Imigrantes negros enjaulados em jardim zoológico. E não, não é na Síria, a “ditadura mais brutal e sanguinária do mundo árabe”. É só a democracia líbia.

Há quem fique escandalizado com as imagens que publiquei, ontem, do exército sírio a ser vitoriado pela população nas ruas de Homs. Certamente, muitos prefeririam que tivesse seguido o diapasão das agências de notícias do imperialismo e não mostrasse que há um grande apoio popular ao regime sírio. São os que se dizem contra a intervenção estrangeira na Síria e contra as forças armadas ao serviço do regime. Se é certo que defendo reformas profundas para aquele país, também é certo que ao dizer que sou anti-imperialista estou a afirmar o direito daquele país a defender-se de qualquer agressão externa ou interna com o patrocínio dos Estados, Unidos União Europeia, Israel e Turquia. Que esperavam os que gostam de caminhar entre as gotas da chuva, que o exército não combatesse os grupos de mercenários e extremistas islâmicos?

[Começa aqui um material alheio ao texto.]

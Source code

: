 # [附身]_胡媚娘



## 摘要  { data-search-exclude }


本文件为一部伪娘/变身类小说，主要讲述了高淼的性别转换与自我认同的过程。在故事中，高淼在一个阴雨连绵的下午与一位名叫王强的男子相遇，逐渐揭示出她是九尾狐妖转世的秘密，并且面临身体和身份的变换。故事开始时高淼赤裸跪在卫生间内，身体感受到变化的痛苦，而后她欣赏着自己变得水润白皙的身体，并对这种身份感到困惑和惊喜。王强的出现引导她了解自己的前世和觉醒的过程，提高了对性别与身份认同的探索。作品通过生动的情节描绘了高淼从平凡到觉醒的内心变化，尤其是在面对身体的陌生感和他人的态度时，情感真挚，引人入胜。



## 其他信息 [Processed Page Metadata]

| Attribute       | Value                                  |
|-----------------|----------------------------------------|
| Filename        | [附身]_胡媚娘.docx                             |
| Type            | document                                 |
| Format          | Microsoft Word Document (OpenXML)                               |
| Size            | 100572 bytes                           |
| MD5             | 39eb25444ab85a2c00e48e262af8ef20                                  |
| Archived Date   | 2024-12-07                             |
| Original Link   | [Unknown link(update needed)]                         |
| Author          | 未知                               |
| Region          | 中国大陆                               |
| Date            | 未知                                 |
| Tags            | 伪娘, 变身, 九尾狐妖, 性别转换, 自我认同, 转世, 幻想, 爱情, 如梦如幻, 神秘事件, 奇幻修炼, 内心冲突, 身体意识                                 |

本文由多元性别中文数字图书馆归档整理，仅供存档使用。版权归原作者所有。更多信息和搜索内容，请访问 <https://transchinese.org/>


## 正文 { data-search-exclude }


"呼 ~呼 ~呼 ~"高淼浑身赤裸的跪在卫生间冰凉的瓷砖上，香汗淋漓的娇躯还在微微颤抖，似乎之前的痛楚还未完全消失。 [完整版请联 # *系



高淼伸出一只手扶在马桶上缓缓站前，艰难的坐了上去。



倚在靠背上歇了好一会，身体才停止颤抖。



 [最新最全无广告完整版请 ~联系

Daniel Oliveira, que é um eminente comentador da praça pública, certamente porque nunca põe em causa o sistema, vem dizer que lhe causou náuseas ver-me defender “uma das mais brutais e sanguinárias ditaduras árabes”. Noutro comentário, no seu blogue, diz que é mesmo “o exército da mais brutal e sanguinária ditadura árabe”. Para Daniel Oliveira, que até se diz ateu e pelos direitos das mulheres, Arábia Saudita, Iémen e Afeganistão estão atrás da Síria. Mas pior mesmo é ver que Daniel Oliveira, que com o seu silêncio cúmplice abriu, com outros, o caminho à intervenção da NATO na Líbia, tenta agora camuflar a nova brutal e sanguinária ditadura árabe com sede em Tripoli. Dizia ele, num comentário, que é “internacionalista e pela autodeterminação dos povos”. E que, ao contrário de outros, é “coerente”. Não nos preocupemos. Coerência é com Daniel Oliveira. Afinal, é só o tipo que apoiou a ajuda externa à banca grega.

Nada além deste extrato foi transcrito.